The CSI 300 Index tracks the performance of the top 300 companies listed on the Shanghai and Shenzhen stock exchanges in China.
Traders traded a record $372 billion worth of stock on the Chinese stock market.
Over the last week, the CSI 300 saw its best weekly performance in nearly 16 years. It rose over 8% and saw a five-day gain of 25%. The Shanghai Composite Index also erased year-to-date losses.
These gains were driven by a range of policies, including support for the property market and clear instructions to stabilize stock prices.
Investors responded with large inflows, pushing both Chinese and Hong Kong shares to their highest levels in years. However, some market analysts caution that while the rally is promising, uncertainty remains about its sustainability.

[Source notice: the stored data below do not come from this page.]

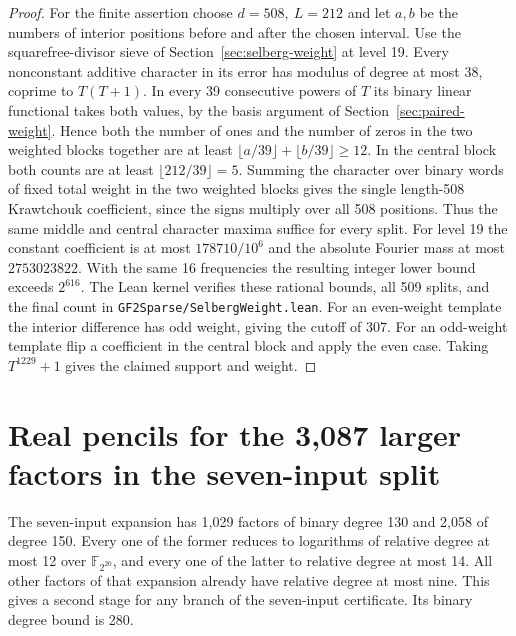 \documentclass[11pt]{article}
\begin{document}
\begin{proof}
For the finite assertion choose \(d=508,\ L=212\) and let \(a,b\)
be the numbers of interior positions before and after the chosen
interval. Use the squarefree-divisor sieve of
Section~\ref{sec:selberg-weight} at level 19. Every nonconstant
additive character in its error has modulus of degree at most 38,
coprime to \(T(T+1)\). In every 39 consecutive powers of \(T\) its
binary linear functional takes both values, by the basis argument
of Section~\ref{sec:paired-weight}. Hence both the number of ones
and the number of zeros in the two weighted blocks together are at
least \(\lfloor a/39\rfloor+\lfloor b/39\rfloor\ge12\). In the
central block both counts are at least \(\lfloor212/39\rfloor=5\).
Summing the character over binary words of fixed total weight in
the two weighted blocks gives the single length-508 Krawtchouk
coefficient, since the signs multiply over all 508 positions.
Thus the same middle and central character maxima suffice for
every split. For level 19 the constant coefficient is at most
\(178710/10^6\) and the absolute Fourier mass at most \(2753023822\).
With the same 16 frequencies the resulting integer lower bound
exceeds \(2^{616}\). The Lean kernel verifies these rational bounds,
all 509 splits, and the final count in
\nolinkurl{GF2Sparse/SelbergWeight.lean}. For an even-weight template
the interior difference has odd weight, giving the cutoff of 307.
For an odd-weight template flip a coefficient in the central block
and apply the even case. Taking \(T^{1229}+1\) gives the claimed
support and weight.
\end{proof}

\section{Real pencils for the 3,087 larger factors in the seven-input split}
\label{sec:elliptic-real-front}
The seven-input expansion has 1,029 factors of binary degree 130
and 2,058 of degree 150. Every one of the former reduces to
logarithms of relative degree at most 12 over \(\mathbb F_{2^{20}}\),
and every one of the latter to relative degree at most 14.
All other factors of that expansion already have relative degree
at most nine. This gives a second stage for any branch of the
seven-input certificate. Its binary degree bound is 280.
\end{document}
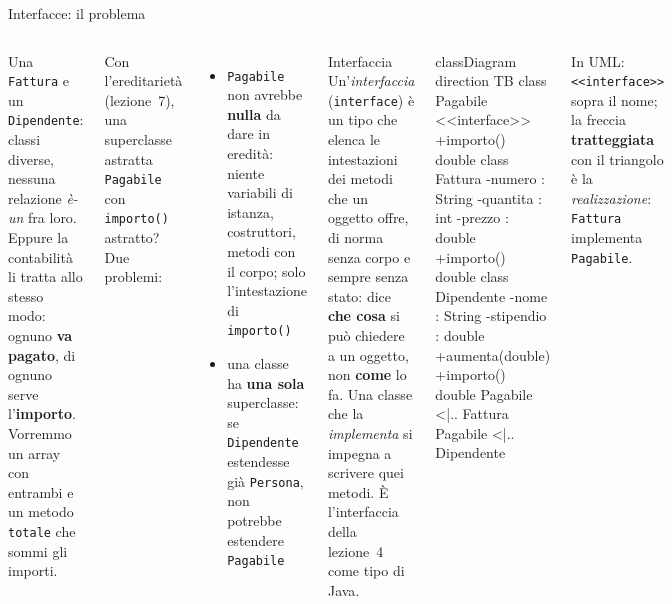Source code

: \documentclass[10pt,aspectratio=169]{beamer}
\begin{document}
\begin{frame}[fragile]{Interfacce: il problema}
\begin{columns}[T]
\footnotesize
Una \texttt{Fattura} e un \texttt{Dipendente}: classi diverse, nessuna relazione \emph{è-un} fra loro. Eppure la contabilità li tratta allo stesso modo: ognuno \textbf{va pagato}, di ognuno serve l'\textbf{importo}. Vorremmo un array con entrambi e un metodo \texttt{totale} che sommi gli importi.

\vspace{0.1cm}
Con l'ereditarietà (lezione~7), una superclasse astratta \texttt{Pagabile} con \texttt{importo()} astratto? Due problemi:
\begin{itemize}\itemsep=2pt
    \item \texttt{Pagabile} non avrebbe \textbf{nulla} da dare in eredità: niente variabili di istanza, costruttori, metodi con il corpo; solo l'intestazione di \texttt{importo()}
    \item una classe ha \textbf{una sola} superclasse: se \texttt{Dipendente} estendesse già \texttt{Persona}, non potrebbe estendere \texttt{Pagabile}
\end{itemize}
\begin{block}{Interfaccia}
\small Un'\emph{interfaccia} (\texttt{interface}) è un tipo che elenca le intestazioni dei metodi che un oggetto offre, di norma senza corpo e sempre senza stato: dice \textbf{che cosa} si può chiedere a un oggetto, non \textbf{come} lo fa. Una classe che la \emph{implementa} si impegna a scrivere quei metodi. È l'interfaccia della lezione~4 come tipo di Java.
\end{block}

\begin{mermaid}
classDiagram
  direction TB
  class Pagabile {
    <<interface>>
    +importo() double
  }
  class Fattura {
    -numero : String
    -quantita : int
    -prezzo : double
    +importo() double
  }
  class Dipendente {
    -nome : String
    -stipendio : double
    +aumenta(double)
    +importo() double
  }
  Pagabile <|.. Fattura
  Pagabile <|.. Dipendente
\end{mermaid}
\footnotesize
In UML: \texttt{<<interface>>} sopra il nome; la freccia \textbf{tratteggiata} con il triangolo è la \emph{realizzazione}: \texttt{Fattura} implementa \texttt{Pagabile}.
\end{columns}
\end{frame}
\end{document}
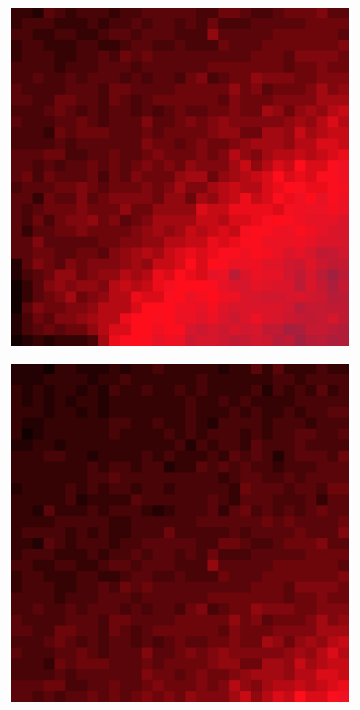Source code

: \documentclass[10pt]{scrartcl}
\begin{document}
\begin{figure}[!ht]
    \begin{subfigure}[b]{.3\linewidth}
        \centering
        \includegraphics[width=1.2\linewidth]{../plots_tables_images/1d1dcrop_0_8.eps}
    \end{subfigure}
    \begin{subfigure}[b]{.3\linewidth}
        \centering
        \includegraphics[width=1.2\linewidth]{../plots_tables_images/1d1dcrop_0_9.eps}

\end{subfigure}
\end{figure}
\end{document}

Despite the gains, the CSI 300 remains 30% lower than its peak in 2021, facing issues like a struggling property market and slowing growth.
In contrast, US markets have been strong this year, largely due to interest in technology and stable inflation. The S&P 500 has hit over 40 record highs and is currently trading at 25 times earnings, about twice as high as its Chinese counterpart.
Experts believe that US stock gains might slow down until after the presidential election, leading some investors to explore cheaper options like Chinese exchange-traded funds (ETFs).